Principalement du fait des hausses pour le maïs en Argentine et au Brésil, les prévisions de production toutes céréales confondues (blé et céréales secondaires) en 2018/19 font 3 millions de tonnes de plus que le mois dernier, à 2.128 millions. La consommation est abaissée de 5 millions de tonnes d’un mois sur l’autre, l’essentiel de l’ajustement portant sur l’affouragement et les usages industriels de maïs aux Etats-Unis. Avec une offre plus volumineuse et une utilisation moindre, les perspectives des stocks de céréales sont relevées de 8 millions de tonnes, à 611 millions, un repli de 36 millions sur un an. Les échanges sont estimés en légère hausse d’un mois sur l’autre, car les révisions à la hausse pour le blé et le maïs l’emportent sur des réductions formulées pour l’orge et le sorgho.

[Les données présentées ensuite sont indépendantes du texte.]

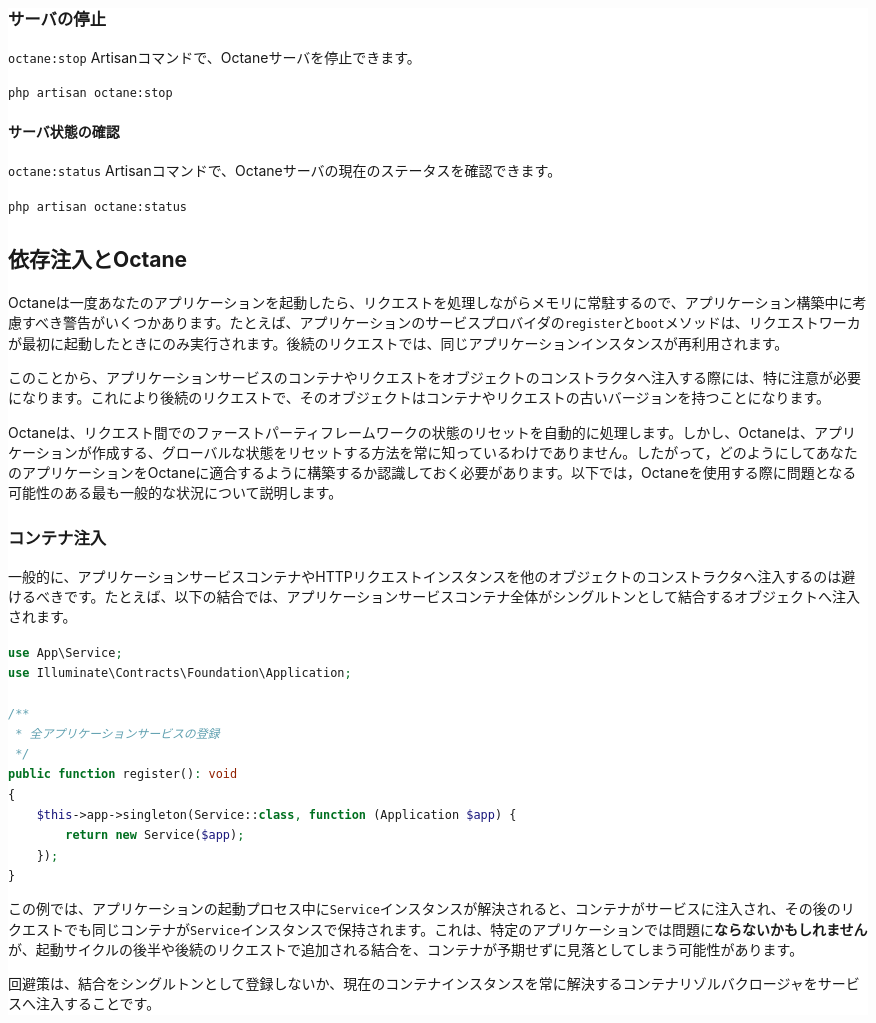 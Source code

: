 <a name="stopping-the-server"></a>
### サーバの停止

`octane:stop` Artisanコマンドで、Octaneサーバを停止できます。

```shell
php artisan octane:stop
```

<a name="checking-the-server-status"></a>
#### サーバ状態の確認

`octane:status` Artisanコマンドで、Octaneサーバの現在のステータスを確認できます。

```shell
php artisan octane:status
```

<a name="dependency-injection-and-octane"></a>
## 依存注入とOctane

Octaneは一度あなたのアプリケーションを起動したら、リクエストを処理しながらメモリに常駐するので、アプリケーション構築中に考慮すべき警告がいくつかあります。たとえば、アプリケーションのサービスプロバイダの`register`と`boot`メソッドは、リクエストワーカが最初に起動したときにのみ実行されます。後続のリクエストでは、同じアプリケーションインスタンスが再利用されます。

このことから、アプリケーションサービスのコンテナやリクエストをオブジェクトのコンストラクタへ注入する際には、特に注意が必要になります。これにより後続のリクエストで、そのオブジェクトはコンテナやリクエストの古いバージョンを持つことになります。

Octaneは、リクエスト間でのファーストパーティフレームワークの状態のリセットを自動的に処理します。しかし、Octaneは、アプリケーションが作成する、グローバルな状態をリセットする方法を常に知っているわけでありません。したがって，どのようにしてあなたのアプリケーションをOctaneに適合するように構築するか認識しておく必要があります。以下では，Octaneを使用する際に問題となる可能性のある最も一般的な状況について説明します。

<a name="container-injection"></a>
### コンテナ注入

一般的に、アプリケーションサービスコンテナやHTTPリクエストインスタンスを他のオブジェクトのコンストラクタへ注入するのは避けるべきです。たとえば、以下の結合では、アプリケーションサービスコンテナ全体がシングルトンとして結合するオブジェクトへ注入されます。

```php
use App\Service;
use Illuminate\Contracts\Foundation\Application;

/**
 * 全アプリケーションサービスの登録
 */
public function register(): void
{
    $this->app->singleton(Service::class, function (Application $app) {
        return new Service($app);
    });
}
```

この例では、アプリケーションの起動プロセス中に`Service`インスタンスが解決されると、コンテナがサービスに注入され、その後のリクエストでも同じコンテナが`Service`インスタンスで保持されます。これは、特定のアプリケーションでは問題に**ならないかもしれません**が、起動サイクルの後半や後続のリクエストで追加される結合を、コンテナが予期せずに見落としてしまう可能性があります。

回避策は、結合をシングルトンとして登録しないか、現在のコンテナインスタンスを常に解決するコンテナリゾルバクロージャをサービスへ注入することです。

Pour 2019/20, la projection de production de céréales est majorée de 2 millions de tonnes, à 2.178 millions, y compris une hausse pour les chiffres du blé et du maïs. De plus gros stocks d’ouverture, une production plus élevée et une consommation plus faible dopent les prévisions de stocks mondiaux de clôture à raison de 13 millions de tonnes pour les hisser à 588 millions, celles des principaux exportateurs étant désormais placées en légère hausse d’une année sur l’autre.

En lien avec les meilleures perspectives en Amérique du Sud, les prévisions relatives à la production de soja en 2018/19 sont relevées de 3 millions de tonnes d’un mois sur l’autre, à un record de 362 millions, soit une hausse de 6 % sur un an. Comme l’utilisation est inchangée par rapport au mois dernier, la hausse nette des disponibilités se répercute sur les inventaires qui sont jugés grimper de 10 millions de tonnes sur l’année précédente. Les perspectives de production en 2019/20 sont relevées de 2 millions de tonnes d’un mois sur l’autre, à 361 millions. Conjugué à un chiffre majoré pour les stocks d’ouverture, le cumul des stocks de report est placé en hausse de 5 millions de tonnes par rapport au mois de mars. La projection d’échanges est rognée à 153 millions de tonnes et ne devrait guère évoluer par rapport à l’an dernier.

Pour traduire une baisse de la consommation, les prévisions de stocks mondiaux de riz en 2018/19 font 1 million de tonnes de plus que le mois dernier, à 158 millions de tonnes, en hausse de 8 millions d’une année sur l’autre, y compris une modeste progression chez les principaux exportateurs. Les perspectives d’échanges en 2019 sont étêtées mais, à 47 millions de tonnes, elles demeurent historiquement élevées. Les projections du Conseil pour 2019/20 sont quasiment inchangées par rapport au mois de mars, la robuste hausse attendue des disponibilités étant absorbée par une augmentation de la consommation et des inventaires, ces derniers grimpant de 5 millions de tonnes d’une année sur l’autre. Les échanges mondiaux en 2020 devraient être stables par rapport au mois dernier, à 48 millions de tonnes.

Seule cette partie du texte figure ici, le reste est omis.